Alex Waldman, owner of Waldman Diamond Investments, writes in with the following thought-provoking email:
Diamonds, even when graded by the top diamond grading laboratories in the world, are by many players in the alternative investment market still not thought of as fungible.
Why is this so? In my stock, I may have two round cut diamonds, of the same weight, of the same cut grade, and the very same clarity, and of identical color grades. Both stones are accompanied by a diamond grading report from the Gemological Institute of America’s lab.
However, when these stones are put on the market, there can be a difference of more than 10 percent in the prices that these stones will fetch!
How come? It is because neither GIA, nor any other internationally recognized diamond grading lab that operates in the B2B market, relates the issue of tint on their grading reports.
It must be noted that this issue is NOT something new that has come only to light now or that it is new to the trade. In fact, within the trade itself, tint, sometimes also related to as ‘hue,’ is in effect a non-issue as the rule of ‘caveat emptor’ reigns: we know about it. You know about it (if you do not you’re apparently not a diamond professional) and the professional downstream market also is aware of this.
However, when outsiders, i.e. investors, investment brokers, and consumers are sold stones under the premise that all diamonds that were assigned a ‘D’ color grade are invariably the same, we are in fact operating in a misleading mode—at best—and in a fraudulent mode, at worst!
Let’s expand on this a little more. When a consumer buys a piece of jewelry, he or she is not (yet) concerned about the resale value as it is an emotional purchase and reselling is not on his or her mind. For the investor, however, the resale value of the stone is of paramount importance—for no serious investor will enter into an investment without a clear and efficient way to realize his investment. However, under the current circumstances, at the point of sale the issue of tint/hue will impact his sale greatly.

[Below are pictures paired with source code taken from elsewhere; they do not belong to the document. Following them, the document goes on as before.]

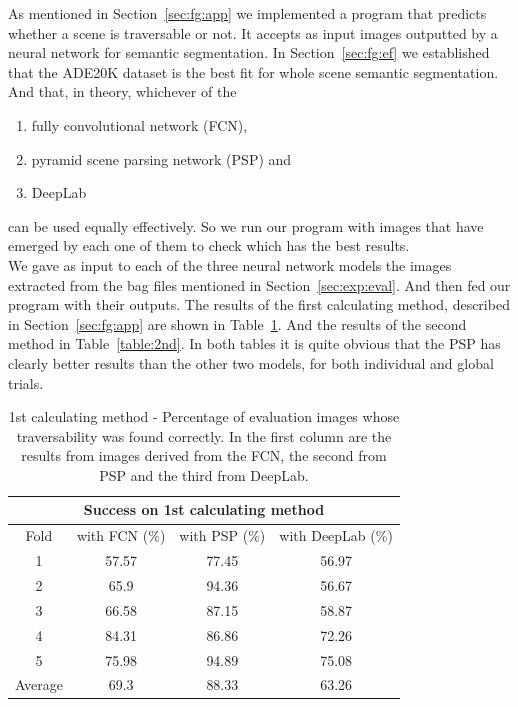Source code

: \documentclass[12pt,a4paper,table,dvipsnames,tikz]{report}
\newcommand{\acronym}{\MakeUppercase}
\newcommand{\bl}[1]{{\hypersetup{linkcolor=blue}#1}}
\begin{document}
	As mentioned in Section~\ref{sec:fg:app} we implemented a program that predicts whether 
	a scene is traversable or not. It accepts as input images outputted by a neural network 
	for semantic segmentation. In Section~\ref{sec:fg:ef} we established that the 
	\acronym{ade20k} dataset is the best fit for whole scene semantic segmentation. And that, 
	in theory, whichever of the
	\begin{enumerate}
		\item fully convolutional network (\acronym{fcn}), 
		\item pyramid scene parsing network (\acronym{psp}) and 
		\item DeepLab 
	\end{enumerate}
	can be used equally effectively. So we run our program with images that have emerged by 
	each one of them to check which has the best results.
	\\
	
	We gave as input to each of the three neural network models the images extracted from the 
	bag files mentioned in Section~\ref{sec:exp:eval}. And then fed our program with their 
	outputs. The results of the first calculating method, described in Section~\ref{sec:fg:app} 
	are shown in Table~\bl{\ref{table:1st}}. And the results of the second method in 
	Table~\bl{\ref{table:2nd}}. In both tables it is quite obvious that the PSP has clearly 
	better results than the other two models, for both individual and global trials.
	\\
	
	\begin{table}[h!]
		\centering
		\begin{tabular}{|c|c|c|c|}
			\hline
			\multicolumn{4}{|c|}{Success on 1st calculating method}\\
			\hline
			Fold & with \acronym{fcn} (\%) & with \acronym{psp} (\%) & with DeepLab (\%)\\ 
			\hline\hline
			1 & 57.57 & 77.45 & 56.97\\
			\hline
			2 & 65.9 & 94.36 & 56.67\\
			\hline
			3 & 66.58 & 87.15 & 58.87\\
			\hline
			4 & 84.31 & 86.86 & 72.26\\
			\hline
			5 & 75.98 & 94.89 & 75.08\\
			\hline\hline
			Average & 69.3 & 88.33 & 63.26\\
			\hline
		\end{tabular}
		\caption{1st calculating method - Percentage of evaluation images whose 
		traversability was found correctly. In the first column are the results from 
		images derived from the \acronym{fcn}, the second from \acronym{psp} and the 
		third from DeepLab.}
		\label{table:1st}
	\end{table}
	
\end{document}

Waldman is asking grading labs to start adding tint to their reports. GIA has told him it is “continuing to look” at this. He adds:
I’d hope that this article will help jumpstart a discussion, and that ultimately the representative organizations of the trade—such as the IDC (on behalf of WFDB and IDMA) and CIBJO, will bring this to the discussion table. Once that happens, the labs and the gemological business community at large will have to face the music.